When President Biden declared over the weekend that he was drawing a “red line” for Israel’s military action in Gaza, he appeared to be trying to raise the potential cost for Prime Minister Benjamin Netanyahu as their relationship plummets to new depths.

But he never said what would happen, exactly, if Mr. Netanyahu ignored him and continued Israel’s military operation by invading the southern city Rafah, a step that Mr. Biden has said — repeatedly — would be a major mistake. It is unclear whether he hesitated because he did not want to signal what response he might be preparing, or because he did not want to be criticized if he backed away from whatever action he is contemplating.

Or perhaps, given his long experience in the Senate and the White House, he remembered that drawing red lines turned out badly for Barack Obama when it came to Syria, and for George W. Bush when it came to North Korea and Iran. American allies in the Middle East were stunned by Mr. Obama’s reversal. Mr. Bush was later judged to have invaded a country that had no nuclear weapons — Iraq — while the North tested its first nuclear weapon on his watch.
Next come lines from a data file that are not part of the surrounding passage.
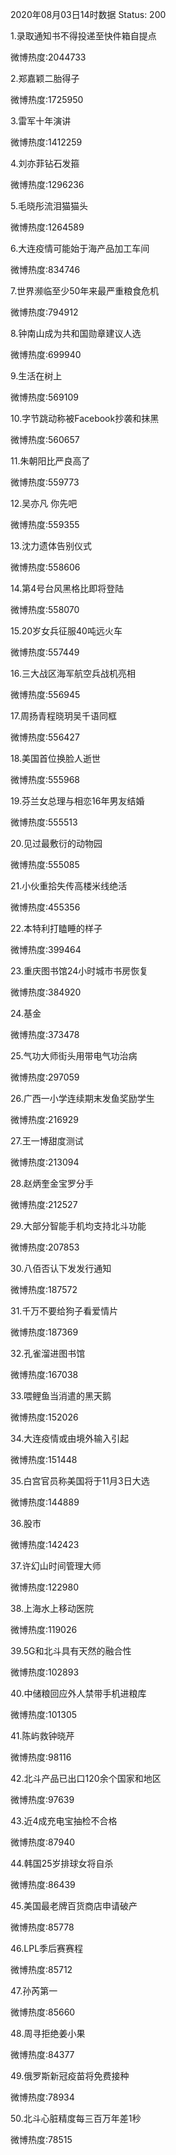 2020年08月03日14时数据
Status: 200

1.录取通知书不得投递至快件箱自提点

微博热度:2044733

2.郑嘉颖二胎得子

微博热度:1725950

3.雷军十年演讲

微博热度:1412259

4.刘亦菲钻石发箍

微博热度:1296236

5.毛晓彤流泪猫猫头

微博热度:1264589

6.大连疫情可能始于海产品加工车间

微博热度:834746

7.世界濒临至少50年来最严重粮食危机

微博热度:794912

8.钟南山成为共和国勋章建议人选

微博热度:699940

9.生活在树上

微博热度:569109

10.字节跳动称被Facebook抄袭和抹黑

微博热度:560657

11.朱朝阳比严良高了

微博热度:559773

12.吴亦凡 你先吧

微博热度:559355

13.沈力遗体告别仪式

微博热度:558606

14.第4号台风黑格比即将登陆

微博热度:558070

15.20岁女兵征服40吨远火车

微博热度:557449

16.三大战区海军航空兵战机亮相

微博热度:556945

17.周扬青程晓玥吴千语同框

微博热度:556427

18.美国首位换脸人逝世

微博热度:555968

19.芬兰女总理与相恋16年男友结婚

微博热度:555513

20.见过最敷衍的动物园

微博热度:555085

21.小伙重拾失传高楼米线绝活

微博热度:455356

22.本特利打瞌睡的样子

微博热度:399464

23.重庆图书馆24小时城市书房恢复

微博热度:384920

24.基金

微博热度:373478

25.气功大师街头用带电气功治病

微博热度:297059

26.广西一小学连续期末发鱼奖励学生

微博热度:216929

27.王一博甜度测试

微博热度:213094

28.赵炳奎金宝罗分手

微博热度:212527

29.大部分智能手机均支持北斗功能

微博热度:207853

30.八佰否认下发发行通知

微博热度:187572

31.千万不要给狗子看爱情片

微博热度:187369

32.孔雀溜进图书馆

微博热度:167038

33.喂鲤鱼当消遣的黑天鹅

微博热度:152026

34.大连疫情或由境外输入引起

微博热度:151448

35.白宫官员称美国将于11月3日大选

微博热度:144889

36.股市

微博热度:142423

37.许幻山时间管理大师

微博热度:122980

38.上海水上移动医院

微博热度:119026

39.5G和北斗具有天然的融合性

微博热度:102893

40.中储粮回应外人禁带手机进粮库

微博热度:101305

41.陈屿救钟晓芹

微博热度:98116

42.北斗产品已出口120余个国家和地区

微博热度:97639

43.近4成充电宝抽检不合格

微博热度:87940

44.韩国25岁排球女将自杀

微博热度:86439

45.美国最老牌百货商店申请破产

微博热度:85778

46.LPL季后赛赛程

微博热度:85712

47.孙芮第一

微博热度:85660

48.周寻拒绝姜小果

微博热度:84377

49.俄罗斯新冠疫苗将免费接种

微博热度:78934

50.北斗心脏精度每三百万年差1秒

微博热度:78515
Mr. Biden’s line-drawing was immediately dismissed — and matched — by Mr. Netanyahu, who shot back: “You know, I have a red line. You know what the red line is? That Oct. 7 doesn’t happen again.” The prime minister was referring, of course, to the Hamas attack that killed 1,200 people in Israel, left scores more as hostages and precipitated a war now in its sixth month.

Such talk of red lines is hardly new: Leaders of all stripes, from heads of democracies to vicious autocrats, often invoke the phrase to describe moves that another country should not even contemplate, because the consequences would be more painful than they could imagine. The odd thing in this case is that the lines are being drawn by two allies who regularly celebrate how close they are but whose dialogue has begun to turn somewhat poisonous.

The seemingly obvious implication of Mr. Biden’s threat was that if the Israelis went ahead with their plans and conducted another military operation with high civilian casualties, Mr. Biden would for the first time place restrictions on how Israel could make use of the arms the United States is supplying. Until now, Mr. Biden has rejected any such move — even though Washington places conditions on almost every arms sale, including requiring a commitment from Ukraine that it will not fire American missiles, artillery or drones into Russia.